ABOUT THIS EXERCISE
State how many lines of the records contain the string "collections". Give the number alone.

Stored data entries
******************************
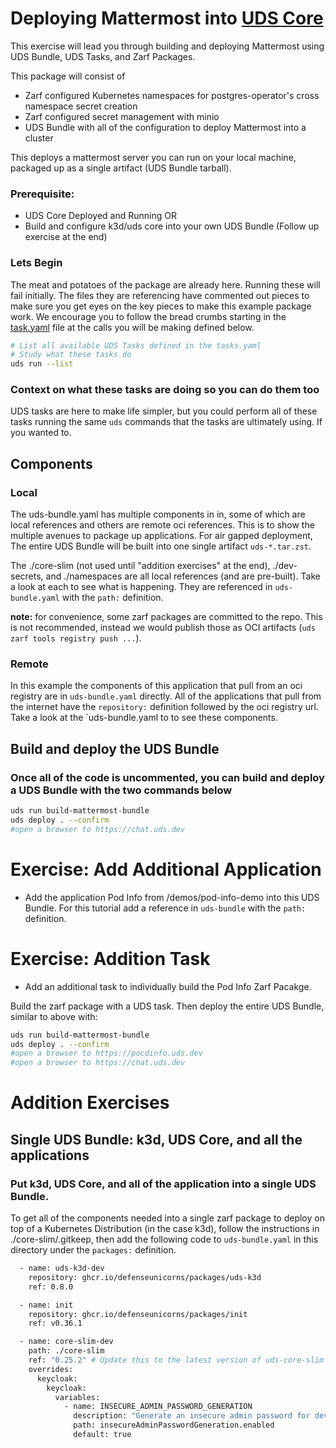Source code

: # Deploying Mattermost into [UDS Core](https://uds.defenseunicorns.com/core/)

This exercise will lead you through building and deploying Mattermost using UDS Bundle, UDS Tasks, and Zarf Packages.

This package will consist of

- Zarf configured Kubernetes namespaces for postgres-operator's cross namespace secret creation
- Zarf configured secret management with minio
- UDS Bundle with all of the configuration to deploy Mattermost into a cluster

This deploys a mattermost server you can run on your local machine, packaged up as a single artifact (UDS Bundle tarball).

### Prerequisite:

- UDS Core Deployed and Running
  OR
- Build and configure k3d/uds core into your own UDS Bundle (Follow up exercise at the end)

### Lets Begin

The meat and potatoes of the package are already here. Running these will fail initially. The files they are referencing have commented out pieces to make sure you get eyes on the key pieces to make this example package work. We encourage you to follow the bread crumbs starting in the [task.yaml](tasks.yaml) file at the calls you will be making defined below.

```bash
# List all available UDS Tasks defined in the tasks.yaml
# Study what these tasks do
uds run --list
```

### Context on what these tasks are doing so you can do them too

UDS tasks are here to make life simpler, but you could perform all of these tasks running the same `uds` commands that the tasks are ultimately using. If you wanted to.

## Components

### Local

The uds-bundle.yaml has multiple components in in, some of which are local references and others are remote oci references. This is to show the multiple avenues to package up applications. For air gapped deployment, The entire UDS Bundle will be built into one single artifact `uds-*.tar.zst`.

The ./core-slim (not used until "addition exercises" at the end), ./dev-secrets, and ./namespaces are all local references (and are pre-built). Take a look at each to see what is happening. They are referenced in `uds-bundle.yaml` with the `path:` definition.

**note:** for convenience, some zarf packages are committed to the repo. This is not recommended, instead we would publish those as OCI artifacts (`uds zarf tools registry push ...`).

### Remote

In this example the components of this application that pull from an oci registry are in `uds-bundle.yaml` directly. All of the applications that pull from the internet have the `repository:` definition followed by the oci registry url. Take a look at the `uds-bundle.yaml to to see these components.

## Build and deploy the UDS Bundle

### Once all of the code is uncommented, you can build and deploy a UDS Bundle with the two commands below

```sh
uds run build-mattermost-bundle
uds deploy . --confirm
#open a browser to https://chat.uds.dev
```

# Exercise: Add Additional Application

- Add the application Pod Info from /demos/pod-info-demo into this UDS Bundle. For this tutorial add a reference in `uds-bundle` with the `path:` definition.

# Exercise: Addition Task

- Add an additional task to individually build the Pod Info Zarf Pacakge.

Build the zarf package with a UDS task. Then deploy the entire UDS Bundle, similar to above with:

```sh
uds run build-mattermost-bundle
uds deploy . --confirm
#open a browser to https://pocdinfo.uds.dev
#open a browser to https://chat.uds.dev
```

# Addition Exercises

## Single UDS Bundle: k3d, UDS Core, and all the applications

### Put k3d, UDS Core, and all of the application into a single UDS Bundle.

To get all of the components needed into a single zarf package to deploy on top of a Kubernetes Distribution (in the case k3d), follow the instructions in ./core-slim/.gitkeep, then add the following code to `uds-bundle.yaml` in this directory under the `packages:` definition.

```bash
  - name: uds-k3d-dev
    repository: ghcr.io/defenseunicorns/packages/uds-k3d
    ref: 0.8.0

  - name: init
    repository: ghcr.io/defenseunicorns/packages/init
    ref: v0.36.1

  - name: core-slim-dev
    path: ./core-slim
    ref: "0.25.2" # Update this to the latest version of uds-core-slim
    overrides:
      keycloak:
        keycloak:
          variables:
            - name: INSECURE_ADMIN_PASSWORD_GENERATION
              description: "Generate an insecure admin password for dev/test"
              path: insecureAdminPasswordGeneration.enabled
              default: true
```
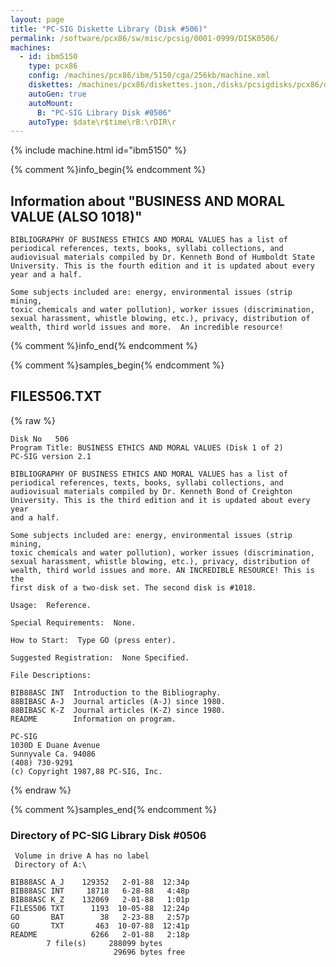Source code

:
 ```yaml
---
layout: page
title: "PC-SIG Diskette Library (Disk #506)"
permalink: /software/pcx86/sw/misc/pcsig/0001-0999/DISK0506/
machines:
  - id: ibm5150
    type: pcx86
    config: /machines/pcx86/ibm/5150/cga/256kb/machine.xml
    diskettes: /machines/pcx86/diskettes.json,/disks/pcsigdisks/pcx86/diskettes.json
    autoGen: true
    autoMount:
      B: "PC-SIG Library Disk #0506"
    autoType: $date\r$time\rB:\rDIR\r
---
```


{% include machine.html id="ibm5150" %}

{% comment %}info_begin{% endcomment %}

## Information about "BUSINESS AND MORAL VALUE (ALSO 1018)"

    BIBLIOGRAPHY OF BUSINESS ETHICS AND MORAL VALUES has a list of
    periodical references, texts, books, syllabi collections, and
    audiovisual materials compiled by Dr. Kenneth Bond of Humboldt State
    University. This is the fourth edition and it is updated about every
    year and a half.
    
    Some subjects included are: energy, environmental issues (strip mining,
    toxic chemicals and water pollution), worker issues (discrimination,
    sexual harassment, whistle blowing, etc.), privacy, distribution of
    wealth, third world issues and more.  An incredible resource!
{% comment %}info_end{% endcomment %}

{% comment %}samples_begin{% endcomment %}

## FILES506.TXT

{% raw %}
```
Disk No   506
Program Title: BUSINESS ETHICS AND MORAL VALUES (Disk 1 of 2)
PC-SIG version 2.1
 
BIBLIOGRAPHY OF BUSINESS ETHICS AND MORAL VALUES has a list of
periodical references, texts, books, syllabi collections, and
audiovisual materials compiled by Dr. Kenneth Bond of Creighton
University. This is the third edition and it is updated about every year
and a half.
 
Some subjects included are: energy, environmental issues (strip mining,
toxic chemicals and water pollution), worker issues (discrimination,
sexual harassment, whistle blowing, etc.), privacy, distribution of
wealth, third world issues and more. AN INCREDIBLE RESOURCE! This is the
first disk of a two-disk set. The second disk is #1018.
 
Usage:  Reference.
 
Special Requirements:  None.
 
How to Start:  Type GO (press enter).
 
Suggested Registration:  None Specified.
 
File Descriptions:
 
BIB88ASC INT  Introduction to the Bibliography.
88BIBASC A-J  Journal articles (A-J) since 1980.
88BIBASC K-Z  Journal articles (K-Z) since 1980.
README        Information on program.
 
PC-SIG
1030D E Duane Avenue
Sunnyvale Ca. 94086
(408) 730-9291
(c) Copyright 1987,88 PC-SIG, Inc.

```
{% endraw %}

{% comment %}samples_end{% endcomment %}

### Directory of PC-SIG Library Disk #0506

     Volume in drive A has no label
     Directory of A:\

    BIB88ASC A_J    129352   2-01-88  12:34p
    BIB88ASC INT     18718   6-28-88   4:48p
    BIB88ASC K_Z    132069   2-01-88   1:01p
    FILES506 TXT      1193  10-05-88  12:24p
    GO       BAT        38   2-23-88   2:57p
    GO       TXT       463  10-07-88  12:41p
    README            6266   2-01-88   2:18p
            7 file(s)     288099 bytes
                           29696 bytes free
******************************
THE ANSWER
2